• EXERCISE
Say how many lines in the following data hold the word "나타납니다". Write nothing but that number.

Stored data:
----------------------------------------
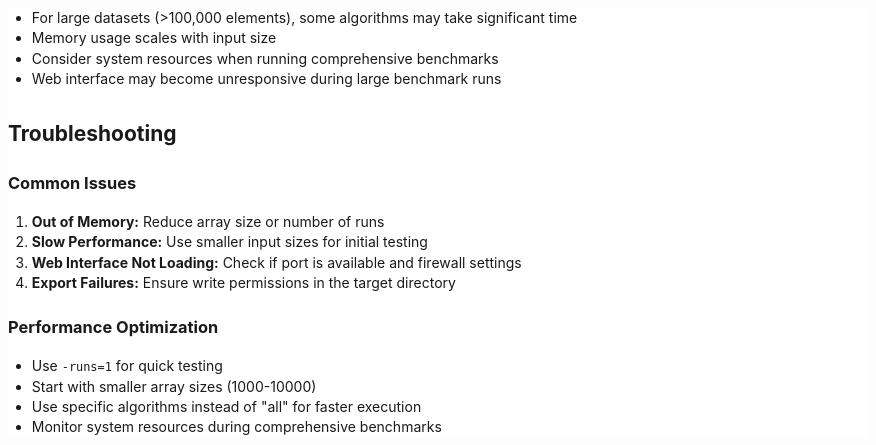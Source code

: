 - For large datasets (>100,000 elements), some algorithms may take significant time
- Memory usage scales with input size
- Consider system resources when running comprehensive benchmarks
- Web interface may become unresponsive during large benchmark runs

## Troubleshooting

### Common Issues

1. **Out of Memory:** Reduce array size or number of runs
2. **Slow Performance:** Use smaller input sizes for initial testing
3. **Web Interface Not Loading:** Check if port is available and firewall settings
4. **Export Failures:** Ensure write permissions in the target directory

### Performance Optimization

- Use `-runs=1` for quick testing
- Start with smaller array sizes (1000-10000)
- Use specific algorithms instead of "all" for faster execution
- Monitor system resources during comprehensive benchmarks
----------------------------------------
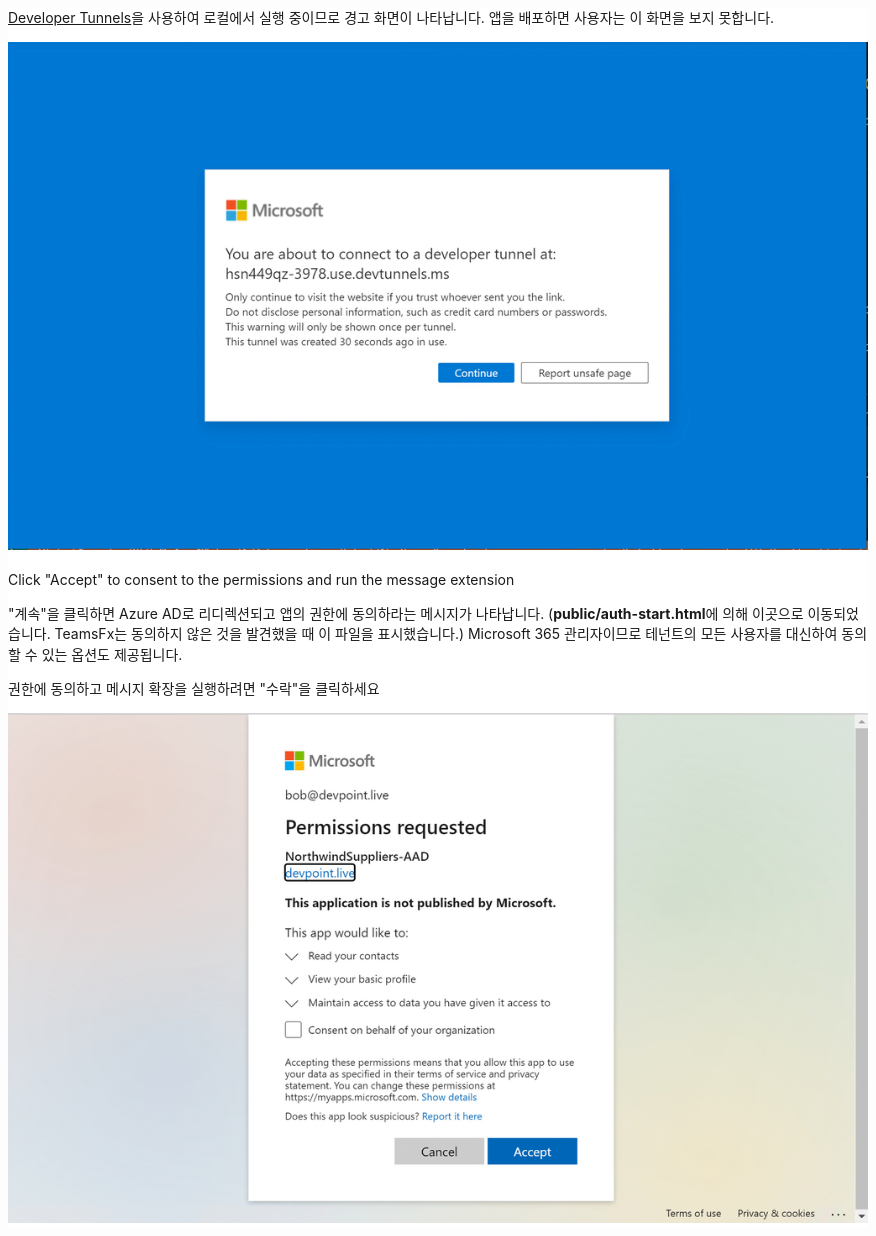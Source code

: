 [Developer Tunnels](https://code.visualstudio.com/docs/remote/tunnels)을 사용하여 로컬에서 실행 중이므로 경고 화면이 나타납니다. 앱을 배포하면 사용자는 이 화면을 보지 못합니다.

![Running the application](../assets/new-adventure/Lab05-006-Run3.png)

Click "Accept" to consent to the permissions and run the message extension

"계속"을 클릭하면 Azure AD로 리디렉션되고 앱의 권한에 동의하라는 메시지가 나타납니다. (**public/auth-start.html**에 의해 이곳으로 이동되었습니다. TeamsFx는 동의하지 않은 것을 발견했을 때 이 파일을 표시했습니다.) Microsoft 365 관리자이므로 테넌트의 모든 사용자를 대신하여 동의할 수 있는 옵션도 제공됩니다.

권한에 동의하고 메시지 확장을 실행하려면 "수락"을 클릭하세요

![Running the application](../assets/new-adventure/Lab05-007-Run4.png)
----------------------------------------
• OUTPUT BELOW
2